Show that for a symmetric or normal matrix

[MatthewD]

Is there anyway to show that for a symmetric or normal matrix A, that det(A) = $$\prod \lambda_i$$ without using Jordan blocks? I want to show this result using maybe unitary equivalence and other similar matrices... any ideas? It's obviously easy with JCF...

 

[NaturePaper]

I don't know what is the function of JCF in it...it simply follows from the well known Caley-Hamilton Theorem (Every square matrix satisfies its own characteristic equation) and the result holds for any square matrix.

 

[MatthewD]

Do I have to use Cayley-Hamilton?
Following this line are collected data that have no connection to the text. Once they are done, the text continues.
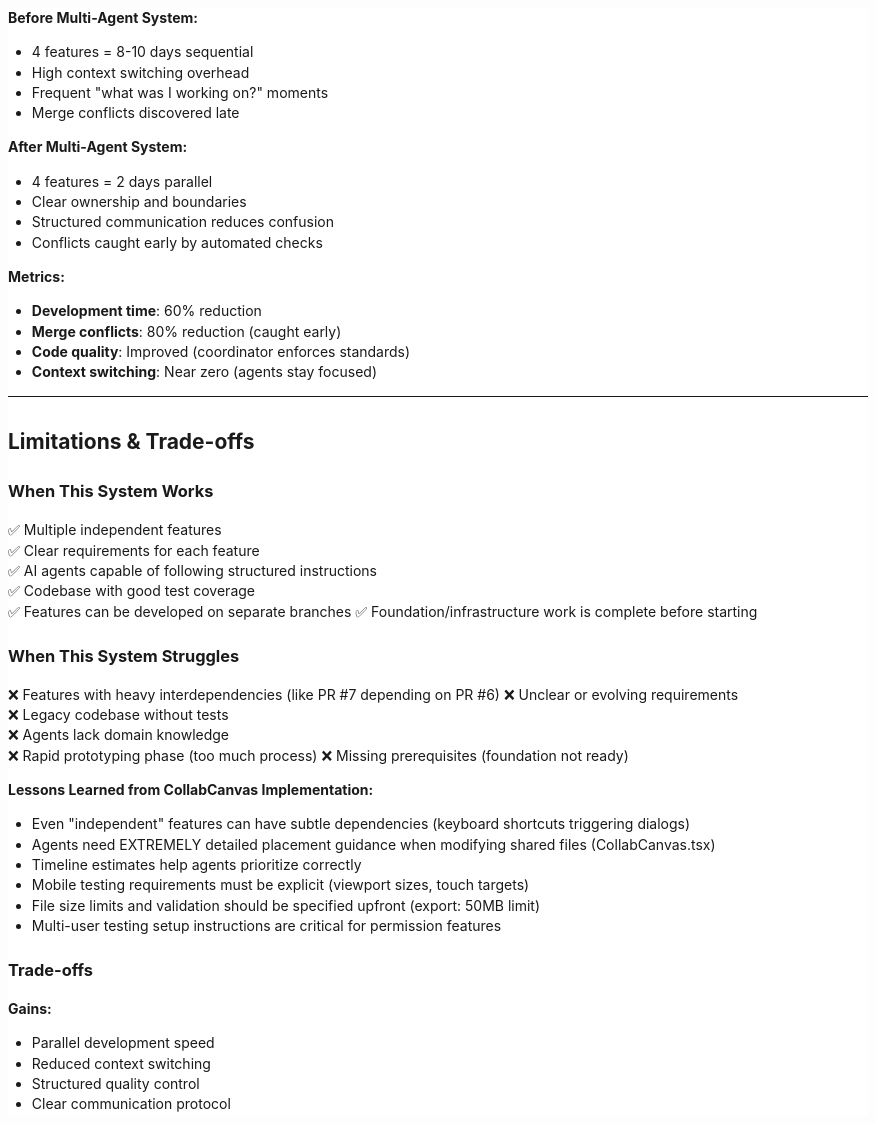 **Before Multi-Agent System:**
- 4 features = 8-10 days sequential
- High context switching overhead
- Frequent "what was I working on?" moments
- Merge conflicts discovered late

**After Multi-Agent System:**
- 4 features = 2 days parallel
- Clear ownership and boundaries
- Structured communication reduces confusion
- Conflicts caught early by automated checks

**Metrics:**
- **Development time**: 60% reduction
- **Merge conflicts**: 80% reduction (caught early)
- **Code quality**: Improved (coordinator enforces standards)
- **Context switching**: Near zero (agents stay focused)

---

## Limitations & Trade-offs

### When This System Works

✅ Multiple independent features  
✅ Clear requirements for each feature  
✅ AI agents capable of following structured instructions  
✅ Codebase with good test coverage  
✅ Features can be developed on separate branches
✅ Foundation/infrastructure work is complete before starting

### When This System Struggles

❌ Features with heavy interdependencies (like PR #7 depending on PR #6)
❌ Unclear or evolving requirements  
❌ Legacy codebase without tests  
❌ Agents lack domain knowledge  
❌ Rapid prototyping phase (too much process)
❌ Missing prerequisites (foundation not ready)

**Lessons Learned from CollabCanvas Implementation:**
- Even "independent" features can have subtle dependencies (keyboard shortcuts triggering dialogs)
- Agents need EXTREMELY detailed placement guidance when modifying shared files (CollabCanvas.tsx)
- Timeline estimates help agents prioritize correctly
- Mobile testing requirements must be explicit (viewport sizes, touch targets)
- File size limits and validation should be specified upfront (export: 50MB limit)
- Multi-user testing setup instructions are critical for permission features  

### Trade-offs

**Gains:**
- Parallel development speed
- Reduced context switching
- Structured quality control
- Clear communication protocol
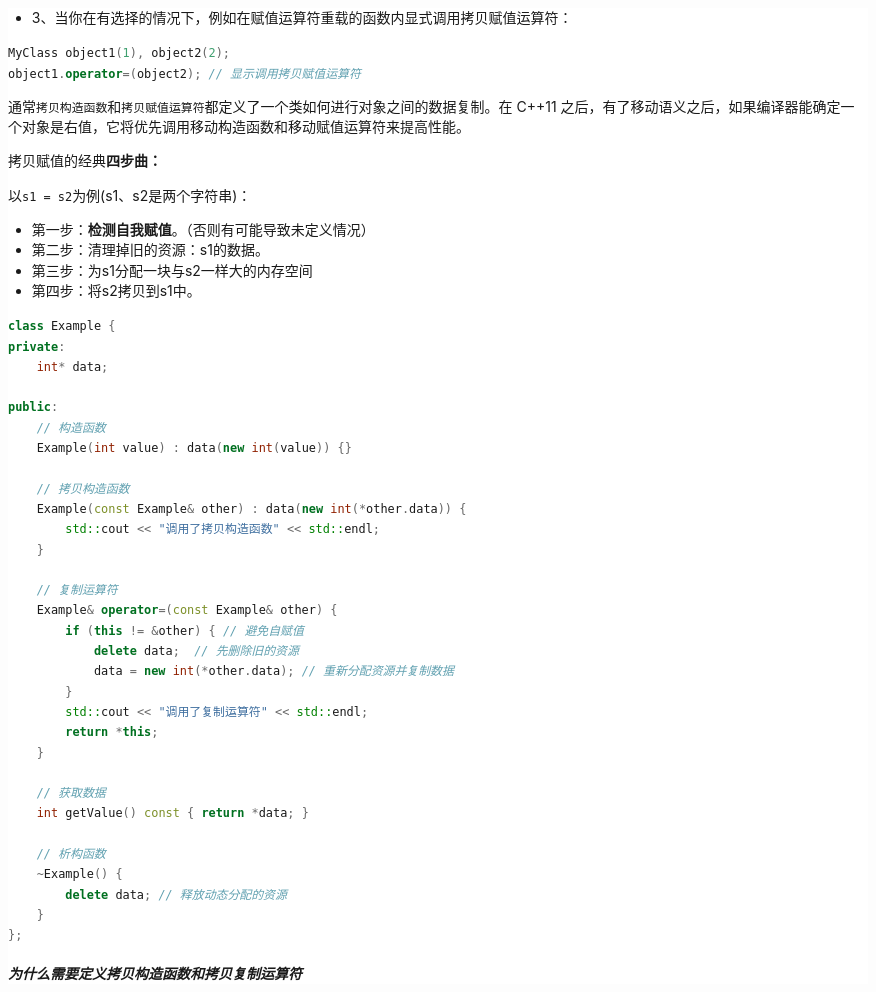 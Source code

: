 - 3、当你在有选择的情况下，例如在赋值运算符重载的函数内显式调用拷贝赋值运算符：

```cpp
MyClass object1(1), object2(2);
object1.operator=(object2); // 显示调用拷贝赋值运算符
```

通常`拷贝构造函数`和`拷贝赋值运算符`都定义了一个类如何进行对象之间的数据复制。在 C++11 之后，有了移动语义之后，如果编译器能确定一个对象是右值，它将优先调用移动构造函数和移动赋值运算符来提高性能。

拷贝赋值的经典**四步曲：**

以`s1 = s2`为例(s1、s2是两个字符串)：

- 第一步：**检测自我赋值**。（否则有可能导致未定义情况）
- 第二步：清理掉旧的资源：s1的数据。
- 第三步：为s1分配一块与s2一样大的内存空间
- 第四步：将s2拷贝到s1中。

```cpp
class Example {
private:
    int* data;

public:
    // 构造函数
    Example(int value) : data(new int(value)) {}

    // 拷贝构造函数
    Example(const Example& other) : data(new int(*other.data)) {
        std::cout << "调用了拷贝构造函数" << std::endl;
    }

    // 复制运算符
    Example& operator=(const Example& other) {
        if (this != &other) { // 避免自赋值
            delete data;  // 先删除旧的资源
            data = new int(*other.data); // 重新分配资源并复制数据
        }
        std::cout << "调用了复制运算符" << std::endl;
        return *this;
    }

    // 获取数据
    int getValue() const { return *data; }

    // 析构函数
    ~Example() {
        delete data; // 释放动态分配的资源
    }
};
```

##### 为什么需要定义拷贝构造函数和拷贝复制运算符
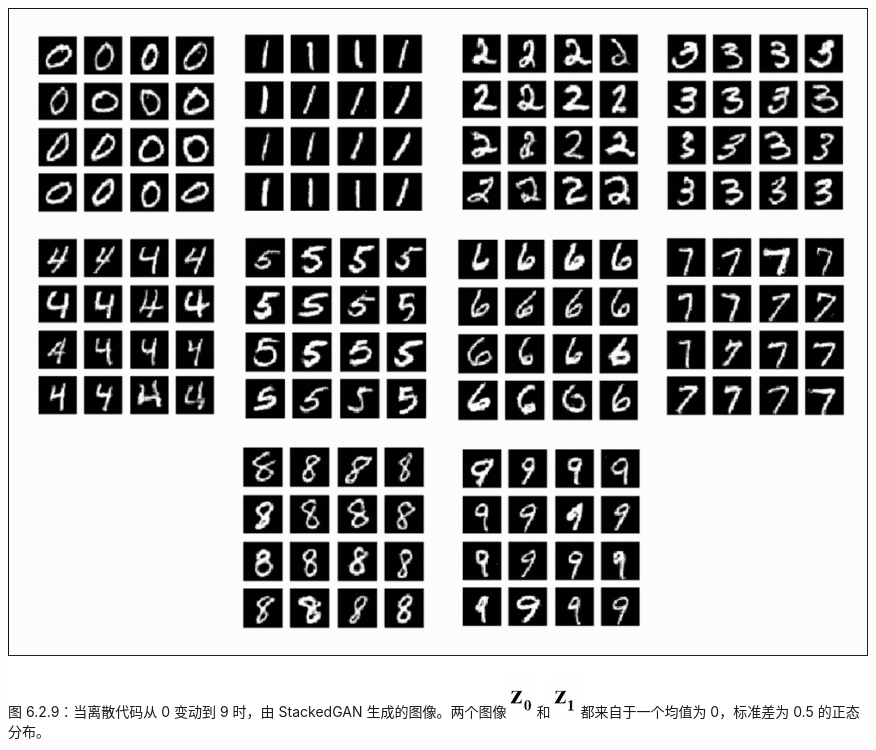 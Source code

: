 ![StackedGAN 生成器输出](img/B08956_06_17.jpg)

图 6.2.9：当离散代码从 0 变动到 9 时，由 StackedGAN 生成的图像。两个图像![StackedGAN 生成器输出](img/B08956_06_047.jpg)和![StackedGAN 生成器输出](img/B08956_06_048.jpg)都来自于一个均值为 0，标准差为 0.5 的正态分布。
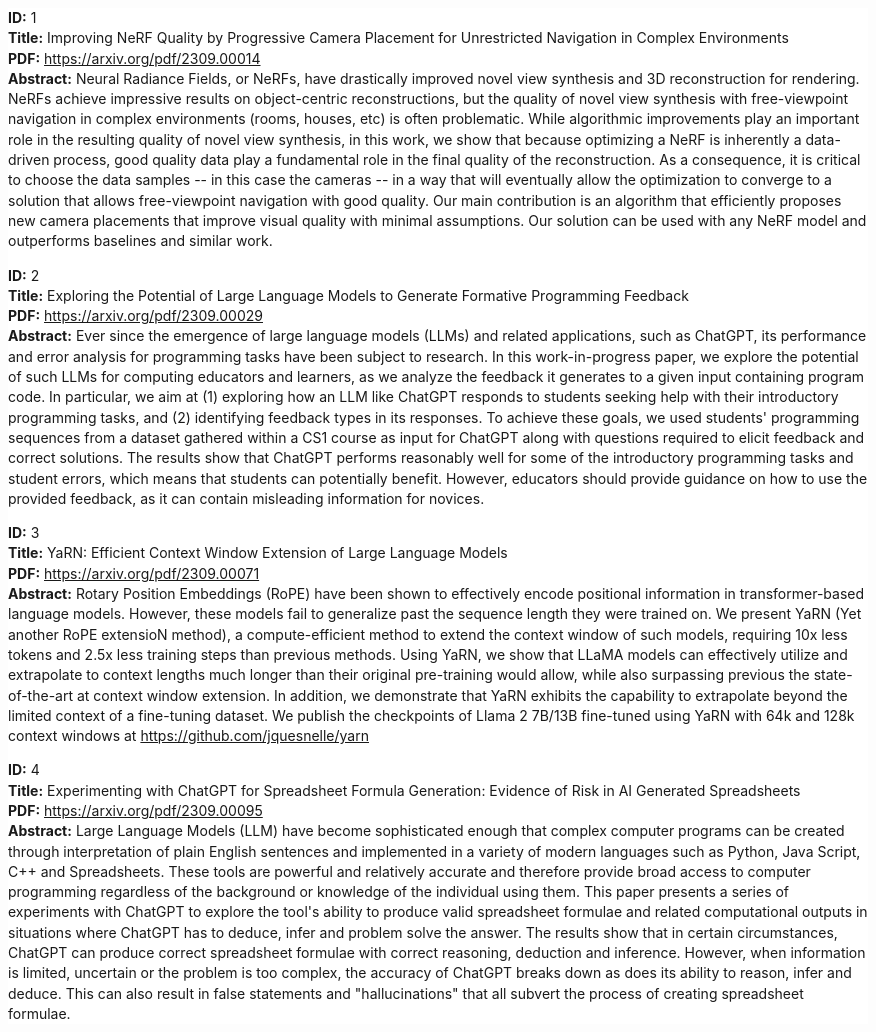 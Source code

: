 **ID:** 1  
**Title:** Improving NeRF Quality by Progressive Camera Placement for Unrestricted  Navigation in Complex Environments  
**PDF:** https://arxiv.org/pdf/2309.00014  
**Abstract:** Neural Radiance Fields, or NeRFs, have drastically improved novel view synthesis and 3D reconstruction for rendering. NeRFs achieve impressive results on object-centric reconstructions, but the quality of novel view synthesis with free-viewpoint navigation in complex environments (rooms, houses, etc) is often problematic. While algorithmic improvements play an important role in the resulting quality of novel view synthesis, in this work, we show that because optimizing a NeRF is inherently a data-driven process, good quality data play a fundamental role in the final quality of the reconstruction. As a consequence, it is critical to choose the data samples -- in this case the cameras -- in a way that will eventually allow the optimization to converge to a solution that allows free-viewpoint navigation with good quality. Our main contribution is an algorithm that efficiently proposes new camera placements that improve visual quality with minimal assumptions. Our solution can be used with any NeRF model and outperforms baselines and similar work. 

**ID:** 2  
**Title:** Exploring the Potential of Large Language Models to Generate Formative  Programming Feedback  
**PDF:** https://arxiv.org/pdf/2309.00029  
**Abstract:** Ever since the emergence of large language models (LLMs) and related applications, such as ChatGPT, its performance and error analysis for programming tasks have been subject to research. In this work-in-progress paper, we explore the potential of such LLMs for computing educators and learners, as we analyze the feedback it generates to a given input containing program code. In particular, we aim at (1) exploring how an LLM like ChatGPT responds to students seeking help with their introductory programming tasks, and (2) identifying feedback types in its responses. To achieve these goals, we used students' programming sequences from a dataset gathered within a CS1 course as input for ChatGPT along with questions required to elicit feedback and correct solutions. The results show that ChatGPT performs reasonably well for some of the introductory programming tasks and student errors, which means that students can potentially benefit. However, educators should provide guidance on how to use the provided feedback, as it can contain misleading information for novices. 

**ID:** 3  
**Title:** YaRN: Efficient Context Window Extension of Large Language Models  
**PDF:** https://arxiv.org/pdf/2309.00071  
**Abstract:** Rotary Position Embeddings (RoPE) have been shown to effectively encode positional information in transformer-based language models. However, these models fail to generalize past the sequence length they were trained on. We present YaRN (Yet another RoPE extensioN method), a compute-efficient method to extend the context window of such models, requiring 10x less tokens and 2.5x less training steps than previous methods. Using YaRN, we show that LLaMA models can effectively utilize and extrapolate to context lengths much longer than their original pre-training would allow, while also surpassing previous the state-of-the-art at context window extension. In addition, we demonstrate that YaRN exhibits the capability to extrapolate beyond the limited context of a fine-tuning dataset. We publish the checkpoints of Llama 2 7B/13B fine-tuned using YaRN with 64k and 128k context windows at https://github.com/jquesnelle/yarn 

**ID:** 4  
**Title:** Experimenting with ChatGPT for Spreadsheet Formula Generation: Evidence  of Risk in AI Generated Spreadsheets  
**PDF:** https://arxiv.org/pdf/2309.00095  
**Abstract:** Large Language Models (LLM) have become sophisticated enough that complex computer programs can be created through interpretation of plain English sentences and implemented in a variety of modern languages such as Python, Java Script, C++ and Spreadsheets. These tools are powerful and relatively accurate and therefore provide broad access to computer programming regardless of the background or knowledge of the individual using them. This paper presents a series of experiments with ChatGPT to explore the tool's ability to produce valid spreadsheet formulae and related computational outputs in situations where ChatGPT has to deduce, infer and problem solve the answer. The results show that in certain circumstances, ChatGPT can produce correct spreadsheet formulae with correct reasoning, deduction and inference. However, when information is limited, uncertain or the problem is too complex, the accuracy of ChatGPT breaks down as does its ability to reason, infer and deduce. This can also result in false statements and "hallucinations" that all subvert the process of creating spreadsheet formulae.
Could I use the fact that A would be orthogonally equivalent to a diagonal matrix by definition of symmetric, so for some orthogonal matrix Q and diagonal matrix D:
A=Q*DQ
then det(A)=det(Q*DQ)=det(D)
D is diagonal=>det(D)=product of diagonal entries... but how would I show these are the eigenvalues?
if they're the eigenvalues, then i have my result since similar matrices have the same eigenvalues...

 

[NaturePaper]

If you are trying some short cuts (, what wrong with considering Spectral form of http://en.wikipedia.org/wiki/Spectral_theorem#Normal_matrices"?

 

[HallsofIvy]

Every symmetric, or normal, matrix, A, can be diagonalized- that is, there exist an invertible matrix P such that $PAP^{-1}= D$ where D is a diagonal matrix having the eigenvalues of A on its diagonal.

Now $det(PAP^{-1})=$$det(P)det(A)det(P)^{-1}= det(A)= det(D)$ and that last is, of course, the product of the eigenvalues.